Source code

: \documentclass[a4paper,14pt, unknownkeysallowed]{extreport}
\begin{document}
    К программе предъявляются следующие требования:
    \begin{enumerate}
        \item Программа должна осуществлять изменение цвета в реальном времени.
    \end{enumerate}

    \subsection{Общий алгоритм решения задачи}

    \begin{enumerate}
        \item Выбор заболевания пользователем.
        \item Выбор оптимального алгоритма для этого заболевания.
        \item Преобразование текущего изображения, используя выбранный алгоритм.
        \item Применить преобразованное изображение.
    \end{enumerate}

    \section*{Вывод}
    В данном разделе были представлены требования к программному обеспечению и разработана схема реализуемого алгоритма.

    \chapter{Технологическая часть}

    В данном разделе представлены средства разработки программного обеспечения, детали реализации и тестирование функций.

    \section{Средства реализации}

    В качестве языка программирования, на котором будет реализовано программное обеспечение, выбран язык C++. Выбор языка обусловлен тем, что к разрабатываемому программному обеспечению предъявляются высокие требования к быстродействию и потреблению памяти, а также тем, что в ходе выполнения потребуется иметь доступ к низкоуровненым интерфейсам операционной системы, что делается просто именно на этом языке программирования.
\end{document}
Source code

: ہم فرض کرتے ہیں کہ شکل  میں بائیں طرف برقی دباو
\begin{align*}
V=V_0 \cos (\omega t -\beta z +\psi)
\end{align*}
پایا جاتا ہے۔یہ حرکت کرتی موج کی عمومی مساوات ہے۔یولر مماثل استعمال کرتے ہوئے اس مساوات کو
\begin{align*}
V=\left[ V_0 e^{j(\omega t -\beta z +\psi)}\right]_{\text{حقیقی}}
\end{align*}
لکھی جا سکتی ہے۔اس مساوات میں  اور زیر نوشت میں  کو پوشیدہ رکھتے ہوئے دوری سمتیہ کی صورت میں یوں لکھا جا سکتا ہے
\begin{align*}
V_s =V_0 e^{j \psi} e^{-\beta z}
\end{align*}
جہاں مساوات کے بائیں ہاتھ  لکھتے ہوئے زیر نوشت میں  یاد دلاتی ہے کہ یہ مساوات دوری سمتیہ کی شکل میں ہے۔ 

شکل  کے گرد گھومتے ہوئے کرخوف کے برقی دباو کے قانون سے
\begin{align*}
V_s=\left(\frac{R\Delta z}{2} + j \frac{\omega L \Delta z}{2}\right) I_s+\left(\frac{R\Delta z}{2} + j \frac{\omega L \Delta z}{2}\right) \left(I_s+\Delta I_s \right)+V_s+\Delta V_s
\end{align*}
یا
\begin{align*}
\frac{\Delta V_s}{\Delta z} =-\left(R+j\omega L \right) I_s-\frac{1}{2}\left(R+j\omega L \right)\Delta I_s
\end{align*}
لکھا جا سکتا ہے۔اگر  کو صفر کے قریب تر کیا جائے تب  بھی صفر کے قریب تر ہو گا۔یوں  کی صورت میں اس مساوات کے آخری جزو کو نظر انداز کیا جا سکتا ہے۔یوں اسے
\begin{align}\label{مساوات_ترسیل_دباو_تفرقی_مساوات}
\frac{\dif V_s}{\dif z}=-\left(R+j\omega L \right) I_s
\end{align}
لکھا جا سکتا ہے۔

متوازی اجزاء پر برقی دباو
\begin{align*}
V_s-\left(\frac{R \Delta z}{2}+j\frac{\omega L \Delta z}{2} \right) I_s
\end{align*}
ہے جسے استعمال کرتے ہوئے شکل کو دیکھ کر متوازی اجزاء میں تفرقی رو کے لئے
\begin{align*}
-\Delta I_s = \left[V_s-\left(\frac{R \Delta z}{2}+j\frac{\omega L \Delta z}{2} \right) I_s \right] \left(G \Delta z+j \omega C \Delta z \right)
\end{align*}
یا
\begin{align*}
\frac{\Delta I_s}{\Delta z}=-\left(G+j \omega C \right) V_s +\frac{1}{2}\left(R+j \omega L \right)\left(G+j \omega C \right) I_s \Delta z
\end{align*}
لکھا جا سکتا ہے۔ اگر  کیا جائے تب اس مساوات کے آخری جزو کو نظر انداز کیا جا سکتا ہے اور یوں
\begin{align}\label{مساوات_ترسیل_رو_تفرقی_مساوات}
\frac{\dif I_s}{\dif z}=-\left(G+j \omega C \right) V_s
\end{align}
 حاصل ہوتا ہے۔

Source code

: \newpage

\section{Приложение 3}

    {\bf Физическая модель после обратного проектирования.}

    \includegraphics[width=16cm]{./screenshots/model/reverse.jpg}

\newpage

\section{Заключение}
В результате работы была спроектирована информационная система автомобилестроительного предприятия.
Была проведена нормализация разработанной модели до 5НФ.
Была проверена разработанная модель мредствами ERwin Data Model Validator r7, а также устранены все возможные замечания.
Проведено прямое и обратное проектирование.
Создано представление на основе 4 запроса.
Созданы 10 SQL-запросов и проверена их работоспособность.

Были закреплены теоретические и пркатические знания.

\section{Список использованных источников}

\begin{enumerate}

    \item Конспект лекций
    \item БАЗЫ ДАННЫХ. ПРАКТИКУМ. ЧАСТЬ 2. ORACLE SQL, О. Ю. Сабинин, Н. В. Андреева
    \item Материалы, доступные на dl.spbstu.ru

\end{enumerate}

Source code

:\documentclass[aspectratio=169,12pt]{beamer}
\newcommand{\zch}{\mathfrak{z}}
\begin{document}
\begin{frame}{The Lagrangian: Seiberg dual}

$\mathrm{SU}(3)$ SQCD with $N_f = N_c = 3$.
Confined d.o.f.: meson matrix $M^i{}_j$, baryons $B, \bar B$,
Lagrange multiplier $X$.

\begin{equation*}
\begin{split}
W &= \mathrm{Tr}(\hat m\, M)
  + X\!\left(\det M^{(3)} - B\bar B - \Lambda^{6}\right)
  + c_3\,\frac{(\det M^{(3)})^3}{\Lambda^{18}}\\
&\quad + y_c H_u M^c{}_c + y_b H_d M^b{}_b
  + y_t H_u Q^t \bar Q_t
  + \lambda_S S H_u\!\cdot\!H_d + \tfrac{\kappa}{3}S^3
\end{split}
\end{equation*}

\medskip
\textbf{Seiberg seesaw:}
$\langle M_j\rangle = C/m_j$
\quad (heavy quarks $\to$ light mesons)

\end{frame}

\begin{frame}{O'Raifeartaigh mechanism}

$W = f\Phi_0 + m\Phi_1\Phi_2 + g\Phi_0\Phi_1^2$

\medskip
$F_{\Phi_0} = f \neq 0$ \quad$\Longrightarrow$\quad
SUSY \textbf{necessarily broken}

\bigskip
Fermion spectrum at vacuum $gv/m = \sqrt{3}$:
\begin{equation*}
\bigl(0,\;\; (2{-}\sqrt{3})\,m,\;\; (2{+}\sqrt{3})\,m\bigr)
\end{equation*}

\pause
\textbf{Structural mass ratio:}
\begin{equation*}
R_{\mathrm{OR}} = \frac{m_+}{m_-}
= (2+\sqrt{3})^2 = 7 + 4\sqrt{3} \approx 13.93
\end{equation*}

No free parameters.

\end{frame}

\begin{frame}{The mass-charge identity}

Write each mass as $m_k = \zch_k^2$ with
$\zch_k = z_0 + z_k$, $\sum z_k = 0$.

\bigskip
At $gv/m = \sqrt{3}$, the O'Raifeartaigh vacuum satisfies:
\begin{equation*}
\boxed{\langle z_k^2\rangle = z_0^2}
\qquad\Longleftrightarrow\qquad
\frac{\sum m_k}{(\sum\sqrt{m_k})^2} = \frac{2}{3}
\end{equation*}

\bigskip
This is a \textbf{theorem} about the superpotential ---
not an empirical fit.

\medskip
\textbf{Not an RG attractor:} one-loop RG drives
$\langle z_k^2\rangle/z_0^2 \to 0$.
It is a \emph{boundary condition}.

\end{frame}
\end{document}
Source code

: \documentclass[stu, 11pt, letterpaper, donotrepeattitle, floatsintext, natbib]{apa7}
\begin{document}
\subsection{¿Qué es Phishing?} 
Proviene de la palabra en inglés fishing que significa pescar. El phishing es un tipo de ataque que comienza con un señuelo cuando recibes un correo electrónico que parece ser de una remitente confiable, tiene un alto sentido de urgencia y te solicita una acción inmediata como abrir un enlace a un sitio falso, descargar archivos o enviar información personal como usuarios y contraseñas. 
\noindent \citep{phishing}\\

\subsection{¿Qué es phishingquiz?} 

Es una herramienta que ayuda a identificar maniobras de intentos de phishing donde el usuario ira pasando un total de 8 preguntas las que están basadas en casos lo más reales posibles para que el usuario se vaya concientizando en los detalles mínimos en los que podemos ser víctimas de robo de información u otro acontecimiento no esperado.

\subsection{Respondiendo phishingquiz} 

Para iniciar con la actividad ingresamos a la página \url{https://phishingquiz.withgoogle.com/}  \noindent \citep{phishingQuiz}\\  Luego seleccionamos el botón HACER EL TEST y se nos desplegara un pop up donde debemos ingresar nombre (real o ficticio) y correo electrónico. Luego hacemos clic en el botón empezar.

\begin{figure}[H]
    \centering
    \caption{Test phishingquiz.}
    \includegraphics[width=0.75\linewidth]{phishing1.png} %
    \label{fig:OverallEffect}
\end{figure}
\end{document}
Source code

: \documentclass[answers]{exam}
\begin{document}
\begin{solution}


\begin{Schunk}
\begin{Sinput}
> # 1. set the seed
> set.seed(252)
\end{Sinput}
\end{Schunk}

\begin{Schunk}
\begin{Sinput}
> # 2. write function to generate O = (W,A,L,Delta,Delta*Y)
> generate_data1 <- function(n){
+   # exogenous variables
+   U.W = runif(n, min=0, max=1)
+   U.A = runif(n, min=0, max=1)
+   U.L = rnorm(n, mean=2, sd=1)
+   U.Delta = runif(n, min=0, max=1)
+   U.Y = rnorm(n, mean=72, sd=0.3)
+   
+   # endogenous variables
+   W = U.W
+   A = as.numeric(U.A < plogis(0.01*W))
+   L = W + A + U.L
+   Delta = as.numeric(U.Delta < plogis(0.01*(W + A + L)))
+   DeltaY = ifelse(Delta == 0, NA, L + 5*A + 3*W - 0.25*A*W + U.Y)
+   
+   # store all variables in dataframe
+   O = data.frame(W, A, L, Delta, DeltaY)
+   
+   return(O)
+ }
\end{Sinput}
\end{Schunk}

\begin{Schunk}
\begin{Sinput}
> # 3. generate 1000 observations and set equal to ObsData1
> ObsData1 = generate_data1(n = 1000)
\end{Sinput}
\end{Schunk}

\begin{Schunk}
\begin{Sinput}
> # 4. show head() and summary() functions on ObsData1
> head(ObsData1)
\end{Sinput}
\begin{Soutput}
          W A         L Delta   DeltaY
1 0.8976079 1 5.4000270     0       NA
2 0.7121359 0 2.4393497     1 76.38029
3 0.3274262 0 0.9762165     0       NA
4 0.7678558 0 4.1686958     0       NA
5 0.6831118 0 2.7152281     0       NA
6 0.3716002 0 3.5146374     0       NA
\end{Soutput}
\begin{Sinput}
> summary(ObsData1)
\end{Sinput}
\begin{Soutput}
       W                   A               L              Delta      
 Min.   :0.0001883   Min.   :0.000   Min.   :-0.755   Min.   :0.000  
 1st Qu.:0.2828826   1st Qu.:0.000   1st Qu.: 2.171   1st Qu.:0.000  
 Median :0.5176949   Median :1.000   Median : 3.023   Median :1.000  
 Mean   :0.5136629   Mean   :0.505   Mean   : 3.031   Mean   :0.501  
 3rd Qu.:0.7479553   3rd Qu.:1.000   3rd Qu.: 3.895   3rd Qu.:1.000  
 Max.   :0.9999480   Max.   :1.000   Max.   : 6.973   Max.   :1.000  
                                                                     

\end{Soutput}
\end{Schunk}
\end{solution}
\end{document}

Exercise brief: Throughout the records above, find the lines in which the word "sqrt" appears and return them.

Solution for this task:
Fermion spectrum at vacuum $gv/m = \sqrt{3}$:
\bigl(0,\;\; (2{-}\sqrt{3})\,m,\;\; (2{+}\sqrt{3})\,m\bigr)
= (2+\sqrt{3})^2 = 7 + 4\sqrt{3} \approx 13.93
At $gv/m = \sqrt{3}$, the O'Raifeartaigh vacuum satisfies:
\frac{\sum m_k}{(\sum\sqrt{m_k})^2} = \frac{2}{3}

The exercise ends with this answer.